* _Instructions for the task_:
Every line that contains "itemize" must be located and copied from the data.

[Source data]
------

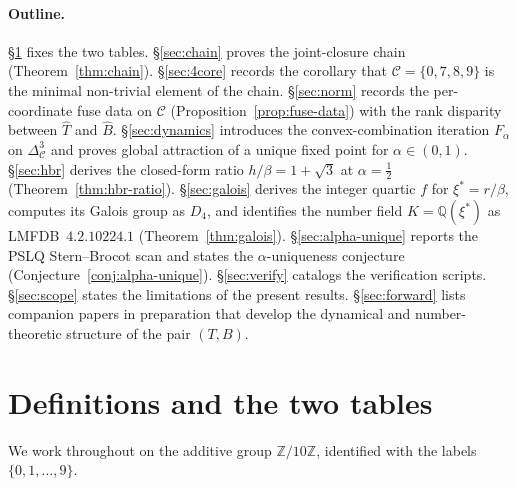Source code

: \documentclass[11pt,reqno]{amsart}
\theoremstyle{plain}
\theoremstyle{definition}
\theoremstyle{remark}
\newcommand{\Z}{\mathbb{Z}}
\newcommand{\Q}{\mathbb{Q}}
\newcommand{\Zten}{\Z/10\Z}
\newcommand{\Cfour}{\mathcal{C}}
\newcommand{\Tfuse}{\widehat{T}}
\newcommand{\Bfuse}{\widehat{B}}
\begin{document}
\paragraph{Outline.} \S\ref{sec:setup} fixes the two tables.
\S\ref{sec:chain} proves the joint-closure chain
(Theorem~\ref{thm:chain}). \S\ref{sec:4core} records the
corollary that $\Cfour=\{0,7,8,9\}$ is the minimal non-trivial
element of the chain. \S\ref{sec:norm} records the per-coordinate
fuse data on $\Cfour$ (Proposition~\ref{prop:fuse-data}) with
the rank disparity between $\Tfuse$ and $\Bfuse$.
\S\ref{sec:dynamics} introduces the convex-combination iteration
$F_\alpha$ on $\Delta^{3}_{\Cfour}$ and proves global
attraction of a unique fixed point for $\alpha\in(0,1)$.
\S\ref{sec:hbr} derives the closed-form ratio $h/\beta = 1+\sqrt 3$
at $\alpha=\tfrac12$ (Theorem~\ref{thm:hbr-ratio}).
\S\ref{sec:galois} derives the integer quartic $f$ for $\xi^* =
r/\beta$, computes its Galois group as $D_{4}$, and identifies
the number field $K = \Q(\xi^*)$ as LMFDB~$4.2.10224.1$
(Theorem~\ref{thm:galois}). \S\ref{sec:alpha-unique} reports the
PSLQ Stern--Brocot scan and states the
$\alpha$-uniqueness conjecture
(Conjecture~\ref{conj:alpha-unique}).
\S\ref{sec:verify} catalogs the verification scripts.
\S\ref{sec:scope} states the limitations of the present results.
\S\ref{sec:forward} lists companion papers in preparation
that develop the dynamical and number-theoretic structure of the
pair $(T,B)$.

\section{Definitions and the two tables}\label{sec:setup}

We work throughout on the additive group $\Zten$, identified with
the labels $\{0,1,\dots,9\}$.
\end{document}
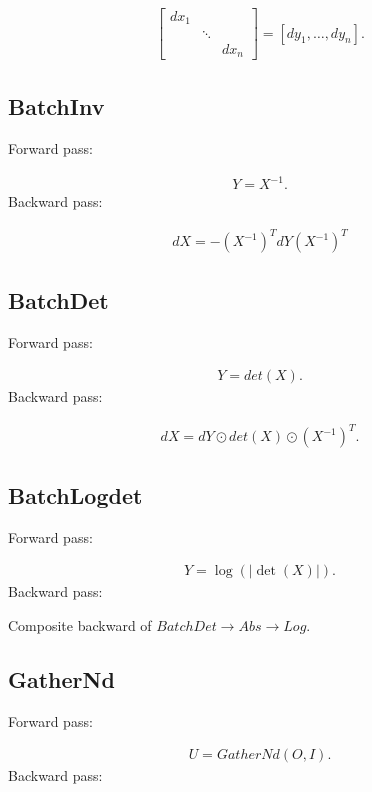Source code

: \documentclass{article}
\begin{document}
\begin{eqnarray}
  \begin{bmatrix}
    dx_1 & & \\
    & \ddots & \\
    & & dx_n 
  \end{bmatrix}
  = [dy_1, \ldots, dy_n].
\end{eqnarray}


\subsection{BatchInv}

Forward pass:

\begin{eqnarray}
  Y = X^{-1}.
\end{eqnarray}
%
Backward pass:

\begin{eqnarray}
  dX = -(X^{-1})^T dY (X^{-1})^T
\end{eqnarray}


\subsection{BatchDet}

Forward pass:

\begin{eqnarray}
  Y = det(X).
\end{eqnarray}
%
Backward pass:

\begin{eqnarray}
  dX = dY \odot det(X) \odot (X^{-1})^T.
\end{eqnarray}

\subsection{BatchLogdet}

Forward pass:

\begin{eqnarray}
  Y = \log(|\det(X)|).
\end{eqnarray}
%
Backward pass:

Composite backward of $BatchDet \rightarrow Abs \rightarrow Log$.

\subsection{GatherNd}

Forward pass:

\begin{eqnarray}
  U = GatherNd(O, I).
\end{eqnarray}
%
Backward pass:
\end{document}
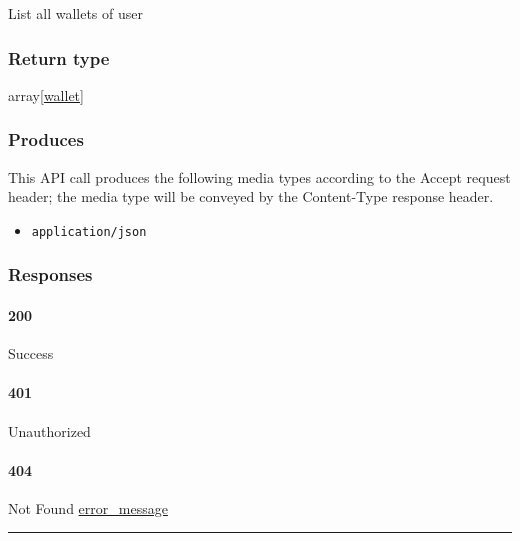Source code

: List all wallets of user

\hypertarget{return-type-67}{%
\subsubsection{Return type}\label{return-type-67}}

array{[}\protect\hyperlink{wallet}{wallet}{]}

\hypertarget{produces-82}{%
\subsubsection{Produces}\label{produces-82}}

This API call produces the following media types according to the
{Accept} request header; the media type will be conveyed by the
{Content-Type} response header.

\begin{itemize}
\tightlist
\item
  \texttt{application/json}
\end{itemize}

\hypertarget{responses-84}{%
\subsubsection{Responses}\label{responses-84}}

\hypertarget{section-274}{%
\paragraph{200}\label{section-274}}

Success

\hypertarget{section-275}{%
\paragraph{401}\label{section-275}}

Unauthorized \protect\hyperlink{}{}

\hypertarget{section-276}{%
\paragraph{404}\label{section-276}}

Not Found \protect\hyperlink{error_message}{error\_message}

\begin{center}\rule{0.5\linewidth}{\linethickness}\end{center}

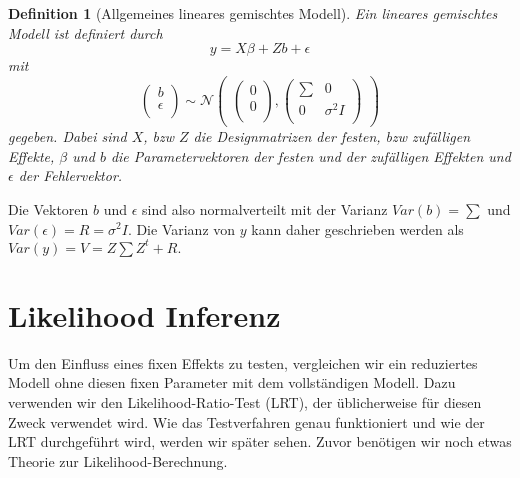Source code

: \documentclass[%
thesis=student,%
coverpage=false,%
titlepage=false,%
headmarks=true, %
german,%
font=libertine, %
math=newpxtx, %
BCOR=5mm,%
coverBCOR=11mm%
]{tumbook}
\theoremstyle{break}
\newtheorem{definition}{Definition}[section]
\begin{document}
\begin{definition}[Allgemeines lineares gemischtes Modell]
	Ein lineares gemischtes Modell ist definiert durch
	$$y = X\beta + Zb + \epsilon $$
	mit $$\begin{pmatrix}
		b \\
		\epsilon \\
	\end{pmatrix}
	\sim
	\mathcal{N}
	\begin{pmatrix}
		\begin{pmatrix}
			
			0 \\
			0 \\
		\end{pmatrix},
		\begin{pmatrix}
			\sum & 0 \\
			0 & \sigma^2I \\
		\end{pmatrix}
	\end{pmatrix}$$
	gegeben. Dabei sind $X$, bzw $Z$ die Designmatrizen der festen, bzw zufälligen Effekte, $\beta$ und $b$ die Parametervektoren der festen und der zufälligen Effekten und $\epsilon$ der Fehlervektor.
\end{definition}\noindent
Die Vektoren $b$ und $\epsilon$ sind also normalverteilt mit der Varianz $Var(b) = \sum$ und $Var(\epsilon) = R = \sigma^2I$. Die Varianz von $y$ kann daher geschrieben werden als $Var(y) = V = Z \sum Z^t + R.$
\section{Likelihood Inferenz}
Um den Einfluss eines fixen Effekts zu testen, vergleichen wir ein reduziertes Modell ohne diesen fixen Parameter mit dem vollständigen Modell. Dazu verwenden wir den Likelihood-Ratio-Test (LRT), der üblicherweise für diesen Zweck verwendet wird. Wie das Testverfahren genau funktioniert und wie der LRT durchgeführt wird, werden wir später sehen. Zuvor benötigen wir noch etwas Theorie zur Likelihood-Berechnung. 
\end{document}
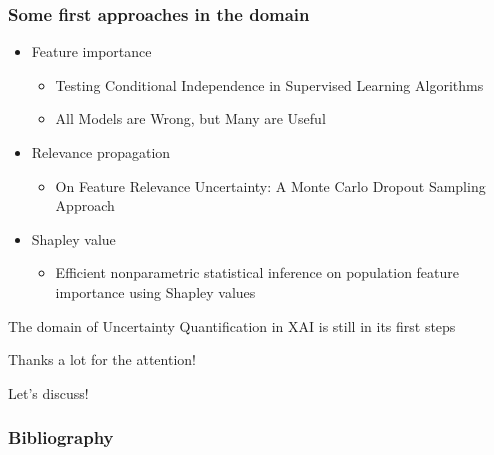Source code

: \begin{frame}
  \frametitle{Some first approaches in the domain}
  \begin{itemize}
  \item Feature importance
    \begin{itemize}
      \item Testing Conditional Independence in Supervised Learning Algorithms\cite{watson2021testing}
      \item All Models are Wrong, but Many are Useful\cite{JMLR:v20:18-760}
      \end{itemize}
    \item Relevance propagation
      \begin{itemize}
      \item On Feature Relevance Uncertainty: A Monte Carlo Dropout Sampling Approach~\cite{fabi2020}
      \end{itemize}
    \item Shapley value
      \begin{itemize}
      \item Efficient nonparametric statistical inference on
        population feature importance using Shapley
        values\cite{williamson2020efficient}
      \end{itemize}
    \end{itemize}
  \noindent\makebox[\linewidth]{\rule{\paperwidth}{0.4pt}}
  The domain of Uncertainty Quantification in XAI is still in its first steps
\end{frame}

\begin{frame}
  Thanks a lot for the attention!

  Let's discuss!
\end{frame}

\begin{frame}[allowframebreaks]
  \frametitle{Bibliography}
  \printbibliography
\end{frame}
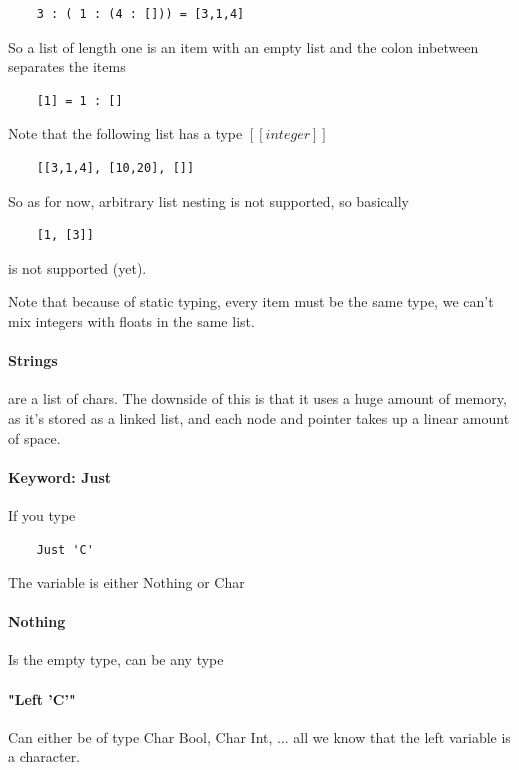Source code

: \documentclass[12pt]{article}
\begin{document}
\begin{lstlisting}
	3 : ( 1 : (4 : [])) = [3,1,4]
\end{lstlisting}

So a list of length one is an item with an empty list and the colon inbetween separates the items
\begin{lstlisting}
	[1] = 1 : []
\end{lstlisting}

Note that the following list has a type $[[integer]]$

\begin{lstlisting}
	[[3,1,4], [10,20], []]
\end{lstlisting}

So as for now, arbitrary list nesting is not supported, so basically

\begin{lstlisting}
	[1, [3]]
\end{lstlisting}

is not supported (yet).

Note that because of static typing, every item must be the same type, we can't mix integers with floats in the same list.

\paragraph{Strings} are a list of chars. The downside of this is that it uses a huge amount of memory, as it's stored as a linked list, and each node and pointer takes up a linear amount of space.

\paragraph{Keyword: Just} If you type

\begin{lstlisting}
	Just 'C'
\end{lstlisting}

The variable is either Nothing or Char

\paragraph{Nothing} Is the empty type, can be any type

\paragraph{"Left 'C'"} Can either be of type Char Bool, Char Int,  ... all we know that the left variable is a character.
\end{document}
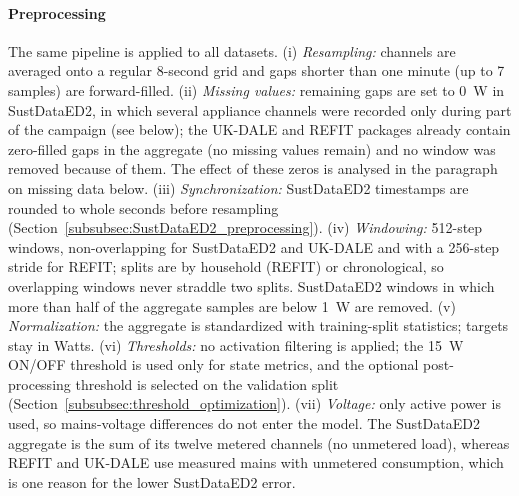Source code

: \documentclass[fleqn,10pt]{wlscirep}
\begin{document}
\paragraph{Preprocessing} The same pipeline is applied to all datasets. (i) \textit{Resampling:} channels are averaged onto a regular 8-second grid and gaps shorter than one minute (up to 7 samples) are forward-filled. (ii) \textit{Missing values:} remaining gaps are set to 0~W in SustDataED2, in which several appliance channels were recorded only during part of the campaign (see below); the UK-DALE and REFIT packages already contain zero-filled gaps in the aggregate (no missing values remain) and no window was removed because of them. The effect of these zeros is analysed in the paragraph on missing data below. (iii) \textit{Synchronization:} SustDataED2 timestamps are rounded to whole seconds before resampling (Section~\ref{subsubsec:SustDataED2_preprocessing}). (iv) \textit{Windowing:} 512-step windows, non-overlapping for SustDataED2 and UK-DALE and with a 256-step stride for REFIT; splits are by household (REFIT) or chronological, so overlapping windows never straddle two splits. SustDataED2 windows in which more than half of the aggregate samples are below 1~W are removed. (v) \textit{Normalization:} the aggregate is standardized with training-split statistics; targets stay in Watts. (vi) \textit{Thresholds:} no activation filtering is applied; the 15~W ON/OFF threshold is used only for state metrics, and the optional post-processing threshold is selected on the validation split (Section~\ref{subsubsec:threshold_optimization}). (vii) \textit{Voltage:} only active power is used, so mains-voltage differences do not enter the model. The SustDataED2 aggregate is the sum of its twelve metered channels (no unmetered load), whereas REFIT and UK-DALE use measured mains with unmetered consumption, which is one reason for the lower SustDataED2 error.
\end{document}
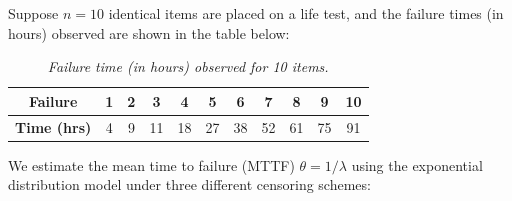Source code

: \documentclass[twoside]{book}
\begin{document}
Suppose $n = 10$ identical items are placed on a life test, and the failure times (in hours) observed are shown in the table below:

\begin{table}[H]
\centering
\begin{tabular}{c|cccccccccc}
\toprule
\textbf{Failure} & 1 & 2 & 3 & 4 & 5 & 6 & 7 & 8 & 9 & 10\\
\midrule
\textbf{Time (hrs)} & 4 & 9 & 11 & 18 & 27 & 38 & 52 & 61 & 75 & 91 \\
\bottomrule
\end{tabular}
\caption{\textit{Failure time (in hours) observed for 10 items.}}
\end{table}

We estimate the mean time to failure (MTTF) $\theta = 1/\lambda$ using the exponential distribution model under three different censoring schemes:
\end{document}

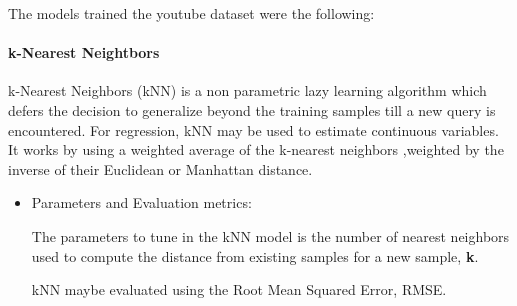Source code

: \documentclass[letterpaper,12pt,titlepage,oneside,final]{report}
\begin{document}
            The models trained the youtube dataset were the following:
                \paragraph{k-Nearest Neightbors}
                    k-Nearest Neighbors (kNN) is a non parametric lazy learning algorithm which defers the decision to generalize beyond the training samples till a new query is encountered. For regression, kNN may be used to estimate continuous variables. It works by using a weighted average of the k-nearest neighbors ,weighted by the inverse of their Euclidean or Manhattan distance.
                    \begin{itemize}

                    \item{Parameters and Evaluation metrics:} %

                        The parameters to tune in the kNN model is the number of nearest neighbors used to compute the distance from existing samples for a new sample, \textbf{k}.

                        kNN maybe evaluated using the Root Mean Squared Error, RMSE.
                    
                    \end{itemize}
\end{document}
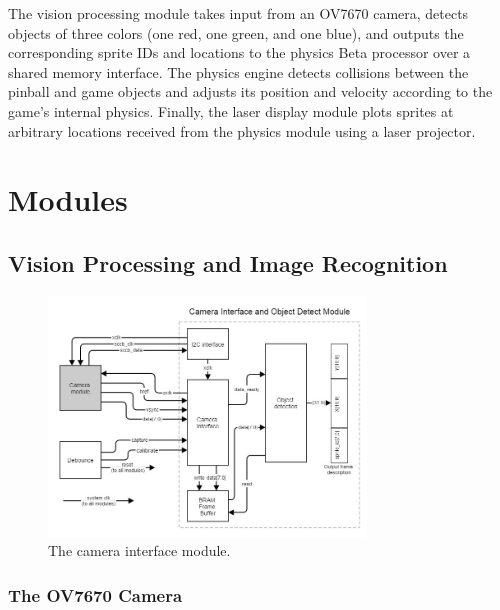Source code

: \documentclass{article}
\begin{document}
The vision processing module takes input from an OV7670 camera, detects objects of three colors (one red, one green, and one blue), and outputs the corresponding sprite IDs and locations to the physics Beta processor over a shared memory interface. The physics engine detects collisions between the pinball and game objects and adjusts its position and velocity according to the game's internal physics. Finally, the laser display module plots sprites at arbitrary locations received from the physics module using a laser projector.


\section{Modules} \label{modules}
\subsection{Vision Processing and Image Recognition} \label{vp}

\begin{figure}[H]
\begin{center}
\includegraphics[width=0.75\textwidth]{camera} 
\caption{The camera interface module.}
\end{center}
\end{figure}

\subsubsection{The OV7670 Camera} \label{cameraintro}
\end{document}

------

* _Exercise answer_:
\begin{itemize}
\end{itemize}
  \begin{itemize}
    \begin{itemize}
      \end{itemize}
      \begin{itemize}
      \end{itemize}
      \begin{itemize}
      \end{itemize}
    \end{itemize}
                    \begin{itemize}
                    \end{itemize}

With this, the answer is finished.